Arendsee. Wenn Zeitungszusteller in der Nacht das Grundstück nicht finden, dann ist das sicherlich für den Zusteller, aber auch für den Hausbewohner ärgerlich.

Doch wenn der Notdienst, die Rettungssanitäter oder gar die Feuerwehr erst im Ort herumirren müssen, kann das lebensbedrohlich werden. Deshalb appellierte Ordnungsamtsleiter Andreas Koch gestern noch einmal an die Pflicht der Hausbesitzer, ihre Anwesen mit einer Hausnummer zu versehen. „Es gibt in der Gefahrenabwehrverordnung der Stadt klare Aussagen dazu“, betonte er. Und verwies beispielsweise darauf, dass die Hausnummer am Tage von der Straßenmitte aus sichtbar sein muss. Tag und Nacht. Doch in der Dunkelheit, ist das möglich? „Ich plädiere dafür, dass die Hausnummern beleuchtet werden. Das war sicherlich früher ein Problem, aber heutzutage ist die Technik so weit fortgeschritten, dass das ohne Probleme möglich ist“, so Koch. Wohlgemerkt: In der Satzung wird eine beleuchtete Nummer nicht gefordert.

Als Hausnummern sind die üblichen arabischen Ziffern zu verwenden, falls Buchstaben daneben notwendig sind, müssen Kleinbuchstaben verwendet werden.

Mit der Änderung der Straßennamen in der Einheitsgemeinde wurde das Ziel erreicht, dass es jede Straße nur einmal gibt.

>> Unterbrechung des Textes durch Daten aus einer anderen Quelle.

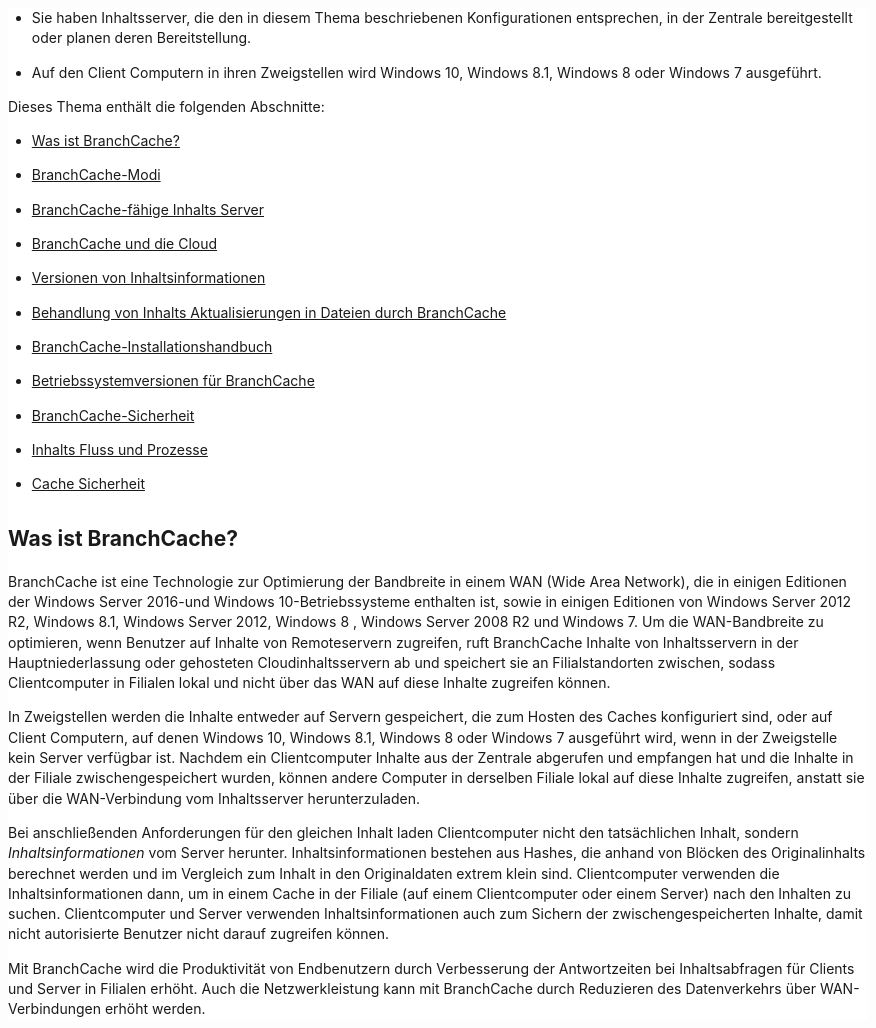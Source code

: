 - Sie haben Inhaltsserver, die den in diesem Thema beschriebenen Konfigurationen entsprechen, in der Zentrale bereitgestellt oder planen deren Bereitstellung.

- Auf den Client Computern in ihren Zweigstellen wird Windows 10, Windows 8.1, Windows 8 oder Windows 7 ausgeführt.

Dieses Thema enthält die folgenden Abschnitte:

-   [Was ist BranchCache?](#bkmk_what)

-   [BranchCache-Modi](#BKMK_2)
  
-   [BranchCache-fähige Inhalts Server](#BKMK_3)
  
-   [BranchCache und die Cloud](#BKMK_3a)
  
-   [Versionen von Inhaltsinformationen](#bkmk_version)  
  
-   [Behandlung von Inhalts Aktualisierungen in Dateien durch BranchCache](#bkmk_handles)  
  
-   [BranchCache-Installationshandbuch](#BKMK_4)  
  
-   [Betriebssystemversionen für BranchCache](#bkmk_os)  
  
-   [BranchCache-Sicherheit](#bkmk_security)  
  
-   [Inhalts Fluss und Prozesse](#bkmk_flow)  
  
-   [Cache Sicherheit](#bkmk_cache)  
  
## <a name="bkmk_what"></a>Was ist BranchCache?

BranchCache ist eine Technologie zur Optimierung der Bandbreite in einem WAN (Wide Area Network), die in einigen Editionen der Windows Server 2016-und Windows 10-Betriebssysteme enthalten ist, sowie in einigen Editionen von Windows Server 2012 R2, Windows 8.1, Windows Server 2012, Windows 8 , Windows Server 2008 R2 und Windows 7. Um die WAN-Bandbreite zu optimieren, wenn Benutzer auf Inhalte von Remoteservern zugreifen, ruft BranchCache Inhalte von Inhaltsservern in der Hauptniederlassung oder gehosteten Cloudinhaltsservern ab und speichert sie an Filialstandorten zwischen, sodass Clientcomputer in Filialen lokal und nicht über das WAN auf diese Inhalte zugreifen können.
  
In Zweigstellen werden die Inhalte entweder auf Servern gespeichert, die zum Hosten des Caches konfiguriert sind, oder auf Client Computern, auf denen Windows 10, Windows 8.1, Windows 8 oder Windows 7 ausgeführt wird, wenn in der Zweigstelle kein Server verfügbar ist. Nachdem ein Clientcomputer Inhalte aus der Zentrale abgerufen und empfangen hat und die Inhalte in der Filiale zwischengespeichert wurden, können andere Computer in derselben Filiale lokal auf diese Inhalte zugreifen, anstatt sie über die WAN-Verbindung vom Inhaltsserver herunterzuladen.

Bei anschließenden Anforderungen für den gleichen Inhalt laden Clientcomputer nicht den tatsächlichen Inhalt, sondern *Inhaltsinformationen* vom Server herunter. Inhaltsinformationen bestehen aus Hashes, die anhand von Blöcken des Originalinhalts berechnet werden und im Vergleich zum Inhalt in den Originaldaten extrem klein sind. Clientcomputer verwenden die Inhaltsinformationen dann, um in einem Cache in der Filiale (auf einem Clientcomputer oder einem Server) nach den Inhalten zu suchen. Clientcomputer und Server verwenden Inhaltsinformationen auch zum Sichern der zwischengespeicherten Inhalte, damit nicht autorisierte Benutzer nicht darauf zugreifen können.

Mit BranchCache wird die Produktivität von Endbenutzern durch Verbesserung der Antwortzeiten bei Inhaltsabfragen für Clients und Server in Filialen erhöht. Auch die Netzwerkleistung kann mit BranchCache durch Reduzieren des Datenverkehrs über WAN-Verbindungen erhöht werden.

Generell war damit eine Änderung der Hausnummer nicht verbunden. „Sollte das einmal der Fall sein, dann muss die alte Nummer rot durchgestrichen und die neue Nummer daneben angebracht werden“, sagt Koch.

Zurück zur Zustellung von Zeitungen: Eine Austrägerin der Altmark-Zeitung, die in Zießau eingesetzt worden war, beklagte sich jüngst über die fehlenden oder nicht sichtbaren Hausnummern speziell in dem Arendseer Ortsteil. Ihr Wunsch: „Um es den Suchenden nicht zu schwer zu machen, sollten die Zießauer einmal überprüfen, ob sie die Anwesen finden würden, wenn sie fremd im Ort wären“, hieß es von der Vertretung.